Start of Recorded information

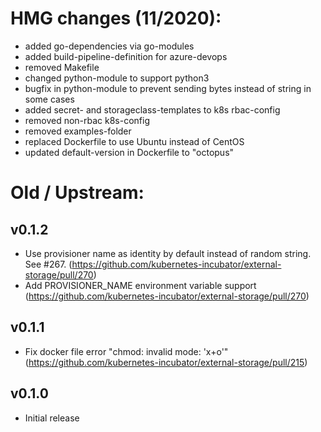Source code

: # HMG changes (11/2020):
- added go-dependencies via go-modules
- added build-pipeline-definition for azure-devops
- removed Makefile
- changed python-module to support python3
- bugfix in python-module to prevent sending bytes instead of string in some cases
- added secret- and storageclass-templates to k8s rbac-config
- removed non-rbac k8s-config
- removed examples-folder
- replaced Dockerfile to use Ubuntu instead of CentOS
- updated default-version in Dockerfile to "octopus"

# Old / Upstream:
## v0.1.2
- Use provisioner name as identity by default instead of random string. See #267. (https://github.com/kubernetes-incubator/external-storage/pull/270)
- Add PROVISIONER_NAME environment variable support (https://github.com/kubernetes-incubator/external-storage/pull/270)

## v0.1.1
- Fix docker file error "chmod: invalid mode: 'x+o'" (https://github.com/kubernetes-incubator/external-storage/pull/215)

## v0.1.0
- Initial release
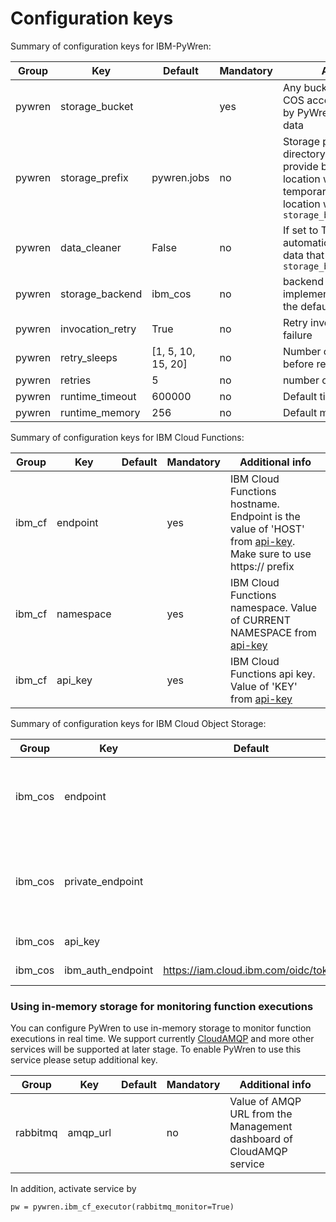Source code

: # Configuration keys

Summary of configuration keys for IBM-PyWren:

|Group|Key|Default|Mandatory|Additional info|
|---|---|---|---|---|
|pywren|storage_bucket||yes|Any bucket that exists in your COS account. This will be used by PyWren for intermediate data |
|pywren|storage_prefix|pywren.jobs|no|Storage prefix is a virtual sub-directory in the bucket, to provide better control over location where PyWren writes temporary data. The COS location will be `storage_bucket/storage_prefix` |
|pywren|data_cleaner|False|no|If set to True, then cleaner will automatically delete temporary data that was written into `storage_bucket/storage_prefix`|
|pywren | storage_backend| ibm_cos | no | backend storage implementation. IBM COS is the default |
|pywren | invocation_retry| True | no | Retry invocation in case of failure |
|pywren | retry_sleeps | [1, 5, 10, 15, 20] | no | Number of seconds to wait before retry |
|pywren| retries | 5 | no | number of retries |
|pywren| runtime_timeout | 600000 |no |  Default timeout |
|pywren| runtime_memory | 256 | no | Default memory |


Summary of configuration keys for IBM Cloud Functions:

|Group|Key|Default|Mandatory|Additional info|
|---|---|---|---|---|
|ibm_cf| endpoint | | yes | IBM Cloud Functions hostname. Endpoint is the value of 'HOST' from [api-key](https://cloud.ibm.com/openwhisk/learn/api-key). Make sure to use https:// prefix |
|ibm_cf| namespace | | yes | IBM Cloud Functions namespace. Value of CURRENT NAMESPACE from [api-key](https://cloud.ibm.com/openwhisk/learn/api-key) |
|ibm_cf| api_key | | yes | IBM Cloud Functions api key. Value of 'KEY' from [api-key](https://console.bluemix.net/openwhisk/learn/api-key) |


Summary of configuration keys for IBM Cloud Object Storage:

|Group|Key|Default|Mandatory|Additional info|
|---|---|---|---|---|
|ibm_cos | endpoint | | yes | Regional endpoint to your COS account. Make sure to use full path. For example https://s3.us-east.cloud-object-storage.appdomain.cloud |
|ibm_cos | private_endpoint | | no | Private regional endpoint to your COS account. Make sure to use full path. For example: https://s3.private.us-east.cloud-object-storage.appdomain.cloud |
|ibm_cos | api_key | | yes | API Key to your COS account|
|ibm_cos | ibm_auth_endpoint | https://iam.cloud.ibm.com/oidc/token | no | Optional URL for IBM Authentication IAM |


### Using in-memory storage for monitoring function executions

You can configure PyWren to use in-memory storage to monitor function executions in real time. We support currently [CloudAMQP](https://cloud.ibm.com/catalog/services/cloudamqp) and more other services will be supported at later stage. To enable PyWren to use this service please setup additional key.

|Group|Key|Default|Mandatory|Additional info|
|---|---|---|---|---|
| rabbitmq |amqp_url | |no | Value of AMQP URL from the Management dashboard of CloudAMQP service |

In addition, activate service by

	pw = pywren.ibm_cf_executor(rabbitmq_monitor=True)

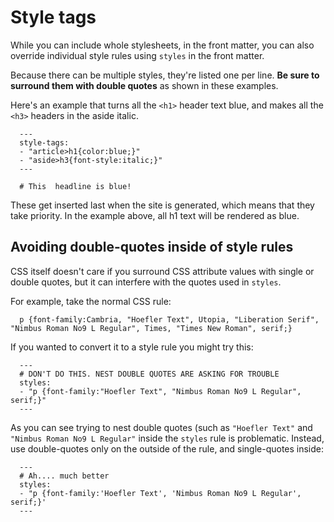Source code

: # Style tags

While you can include whole stylesheets, in the front
matter, you can also override individual style rules
using `styles` in the front matter.

Because there can be multiple styles, they're listed
one per line.  **Be sure to surround them with double
quotes** as shown in these examples.

Here's an example that turns all the `<h1>` header text blue,
and makes all the `<h3>` headers in the aside italic.

      ---
      style-tags:
      - "article>h1{color:blue;}"
      - "aside>h3{font-style:italic;}"
      ---

      # This  headline is blue!


These get inserted last when the site is generated, which means that they
take priority. In the example above, all h1 text will be rendered
as blue.


## Avoiding double-quotes inside of style rules

CSS itself doesn't care if you surround CSS attribute values with single or double quotes, 
but it can interfere with the quotes used in `styles`. 

For example, take the normal CSS rule:

      p {font-family:Cambria, "Hoefler Text", Utopia, "Liberation Serif", "Nimbus Roman No9 L Regular", Times, "Times New Roman", serif;}


If you wanted to convert it to a style rule you might try this:


      ---
      # DON'T DO THIS. NEST DOUBLE QUOTES ARE ASKING FOR TROUBLE
      styles:
      - "p {font-family:"Hoefler Text", "Nimbus Roman No9 L Regular", serif;}"
      ---


As you can see trying to nest double quotes (such as `"Hoefler Text"` and `"Nimbus Roman No9 L Regular"`
inside the `styles` rule is problematic. Instead, use double-quotes only 
on the outside of the rule, and single-quotes inside:

      ---
      # Ah.... much better
      styles:
      - "p {font-family:'Hoefler Text', 'Nimbus Roman No9 L Regular', serif;}'
      ---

End of Recorded information

### Requirement
What you return must be the lines above that run from the line with "Summary of configuration keys for IBM Cloud Object" to the line with "private_endpoint | |", inclusive, each copied exactly.

### Output for this task
Summary of configuration keys for IBM Cloud Object Storage:

|Group|Key|Default|Mandatory|Additional info|
|---|---|---|---|---|
|ibm_cos | endpoint | | yes | Regional endpoint to your COS account. Make sure to use full path. For example https://s3.us-east.cloud-object-storage.appdomain.cloud |
|ibm_cos | private_endpoint | | no | Private regional endpoint to your COS account. Make sure to use full path. For example: https://s3.private.us-east.cloud-object-storage.appdomain.cloud |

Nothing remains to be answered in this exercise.